### [What you need to do]
Retype the records below from their first line through the line holding "1. 对数值特征 I1~I13 的缺失值进行填充, 然后进行归一化处理；", including both ends and no pictures.

Stored data:
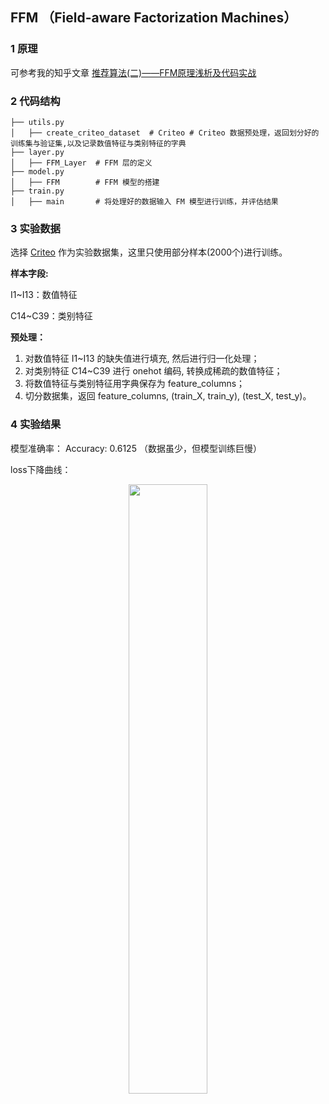 ## FFM （Field-aware Factorization Machines）

### 1 原理

可参考我的知乎文章 [推荐算法(二)——FFM原理浅析及代码实战](https://zhuanlan.zhihu.com/p/348596108)

### 2 代码结构

```shell
├── utils.py   
│   ├── create_criteo_dataset  # Criteo # Criteo 数据预处理，返回划分好的训练集与验证集,以及记录数值特征与类别特征的字典
├── layer.py  
│   ├── FFM_Layer  # FFM 层的定义
├── model.py  
│   ├── FFM        # FFM 模型的搭建
├── train.py 
│   ├── main       # 将处理好的数据输入 FM 模型进行训练，并评估结果
```

### 3 实验数据

选择 [Criteo](https://github.com/jc-LeeHub/Recommend-System-TF2.0/blob/master/Data/train.txt) 作为实验数据集，这里只使用部分样本(2000个)进行训练。

**样本字段:**

I1~I13：数值特征

C14~C39：类别特征

**预处理：**
1. 对数值特征 I1~I13 的缺失值进行填充, 然后进行归一化处理；
2. 对类别特征 C14~C39 进行 onehot 编码, 转换成稀疏的数值特征；
3. 将数值特征与类别特征用字典保存为 feature_columns；
3. 切分数据集，返回 feature_columns, (train_X, train_y), (test_X, test_y)。

### 4 实验结果

模型准确率： Accuracy: 0.6125 （数据虽少，但模型训练巨慢）

loss下降曲线：

<div align=center><img src="https://cdn.jsdelivr.net/gh/jc-LeeHub/Recommend-System-tf2.0@master/image/FFM_loss.png" width="50%;" style="float:center"/></div>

### [Solution]
 ## FFM （Field-aware Factorization Machines）

### 1 原理

可参考我的知乎文章 [推荐算法(二)——FFM原理浅析及代码实战](https://zhuanlan.zhihu.com/p/348596108)

### 2 代码结构

```shell
├── utils.py   
│   ├── create_criteo_dataset  # Criteo # Criteo 数据预处理，返回划分好的训练集与验证集,以及记录数值特征与类别特征的字典
├── layer.py  
│   ├── FFM_Layer  # FFM 层的定义
├── model.py  
│   ├── FFM        # FFM 模型的搭建
├── train.py 
│   ├── main       # 将处理好的数据输入 FM 模型进行训练，并评估结果
```

### 3 实验数据

选择 [Criteo](https://github.com/jc-LeeHub/Recommend-System-TF2.0/blob/master/Data/train.txt) 作为实验数据集，这里只使用部分样本(2000个)进行训练。

**样本字段:**

I1~I13：数值特征

C14~C39：类别特征

**预处理：**
1. 对数值特征 I1~I13 的缺失值进行填充, 然后进行归一化处理；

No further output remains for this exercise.